Return only the lines of the data below from the line with "So perhaps the" up to and including the line with "我在github上访问了你的", exactly as written, with the pictures omitted.
Start of MATERIALS PROVIDED
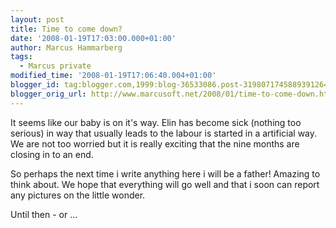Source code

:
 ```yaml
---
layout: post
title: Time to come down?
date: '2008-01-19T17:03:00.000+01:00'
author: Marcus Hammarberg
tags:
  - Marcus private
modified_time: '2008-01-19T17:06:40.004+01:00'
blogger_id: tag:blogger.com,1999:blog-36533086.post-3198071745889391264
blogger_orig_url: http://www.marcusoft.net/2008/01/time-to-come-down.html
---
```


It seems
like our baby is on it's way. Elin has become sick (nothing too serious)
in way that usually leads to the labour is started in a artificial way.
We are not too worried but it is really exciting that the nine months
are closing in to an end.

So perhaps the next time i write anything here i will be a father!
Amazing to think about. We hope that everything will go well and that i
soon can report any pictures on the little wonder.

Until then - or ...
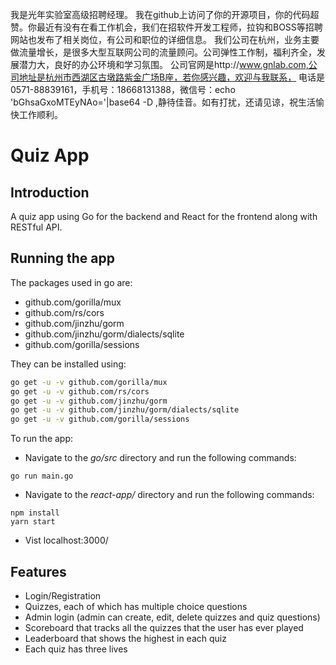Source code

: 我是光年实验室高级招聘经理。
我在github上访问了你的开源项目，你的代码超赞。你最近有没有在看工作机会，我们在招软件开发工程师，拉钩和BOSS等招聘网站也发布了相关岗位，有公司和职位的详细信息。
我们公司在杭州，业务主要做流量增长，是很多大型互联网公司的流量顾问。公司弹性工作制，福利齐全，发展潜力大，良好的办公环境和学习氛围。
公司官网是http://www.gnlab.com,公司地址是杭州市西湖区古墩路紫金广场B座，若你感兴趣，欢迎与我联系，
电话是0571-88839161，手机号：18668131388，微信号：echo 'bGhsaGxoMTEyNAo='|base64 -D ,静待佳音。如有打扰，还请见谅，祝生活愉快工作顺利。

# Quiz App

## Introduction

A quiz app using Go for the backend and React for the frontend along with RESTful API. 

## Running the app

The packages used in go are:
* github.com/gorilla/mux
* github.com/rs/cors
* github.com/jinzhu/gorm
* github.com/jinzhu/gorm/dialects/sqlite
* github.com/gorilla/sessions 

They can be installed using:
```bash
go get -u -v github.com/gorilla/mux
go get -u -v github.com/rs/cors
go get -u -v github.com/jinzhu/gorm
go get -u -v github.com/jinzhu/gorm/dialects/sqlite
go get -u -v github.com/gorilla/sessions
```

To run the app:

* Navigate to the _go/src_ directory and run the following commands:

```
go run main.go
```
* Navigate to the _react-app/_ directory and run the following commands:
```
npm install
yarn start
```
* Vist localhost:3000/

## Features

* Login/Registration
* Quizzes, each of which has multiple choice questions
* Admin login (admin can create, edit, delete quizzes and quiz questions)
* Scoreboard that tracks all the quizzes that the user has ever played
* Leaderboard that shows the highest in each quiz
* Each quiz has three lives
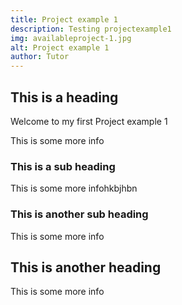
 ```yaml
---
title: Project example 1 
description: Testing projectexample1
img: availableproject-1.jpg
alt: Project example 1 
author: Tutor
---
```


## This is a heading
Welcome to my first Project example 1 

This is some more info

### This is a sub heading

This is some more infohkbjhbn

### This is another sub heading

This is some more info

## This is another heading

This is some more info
End of MATERIALS PROVIDED
## [ANSWER SPACE]
So perhaps the next time i write anything here i will be a father!
Amazing to think about. We hope that everything will go well and that i
soon can report any pictures on the little wonder.

Until then - or ...
Source code

: 我是光年实验室高级招聘经理。
我在github上访问了你的开源项目，你的代码超赞。你最近有没有在看工作机会，我们在招软件开发工程师，拉钩和BOSS等招聘网站也发布了相关岗位，有公司和职位的详细信息。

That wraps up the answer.